(Dataset entries)
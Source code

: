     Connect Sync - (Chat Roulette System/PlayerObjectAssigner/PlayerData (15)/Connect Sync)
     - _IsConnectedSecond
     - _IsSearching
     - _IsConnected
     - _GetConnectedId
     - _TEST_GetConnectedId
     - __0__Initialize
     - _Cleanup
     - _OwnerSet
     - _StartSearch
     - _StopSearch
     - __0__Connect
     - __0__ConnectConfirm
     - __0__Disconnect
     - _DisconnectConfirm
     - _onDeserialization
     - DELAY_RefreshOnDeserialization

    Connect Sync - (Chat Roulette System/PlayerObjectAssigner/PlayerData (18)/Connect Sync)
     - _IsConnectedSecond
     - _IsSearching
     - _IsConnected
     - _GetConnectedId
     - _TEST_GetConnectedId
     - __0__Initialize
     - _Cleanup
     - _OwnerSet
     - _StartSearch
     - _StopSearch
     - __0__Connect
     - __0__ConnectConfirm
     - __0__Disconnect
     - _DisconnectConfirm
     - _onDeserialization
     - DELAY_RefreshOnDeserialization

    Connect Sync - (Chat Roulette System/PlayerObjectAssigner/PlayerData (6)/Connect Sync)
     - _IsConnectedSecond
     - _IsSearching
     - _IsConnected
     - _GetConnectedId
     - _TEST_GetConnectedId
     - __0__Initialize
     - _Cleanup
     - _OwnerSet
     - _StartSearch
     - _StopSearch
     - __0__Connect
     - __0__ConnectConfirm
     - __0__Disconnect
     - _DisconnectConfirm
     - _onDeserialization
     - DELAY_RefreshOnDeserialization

** What to produce **
From the data above, state how many lines contain the string "Chat", offering no other words.

** Solved exercise **
3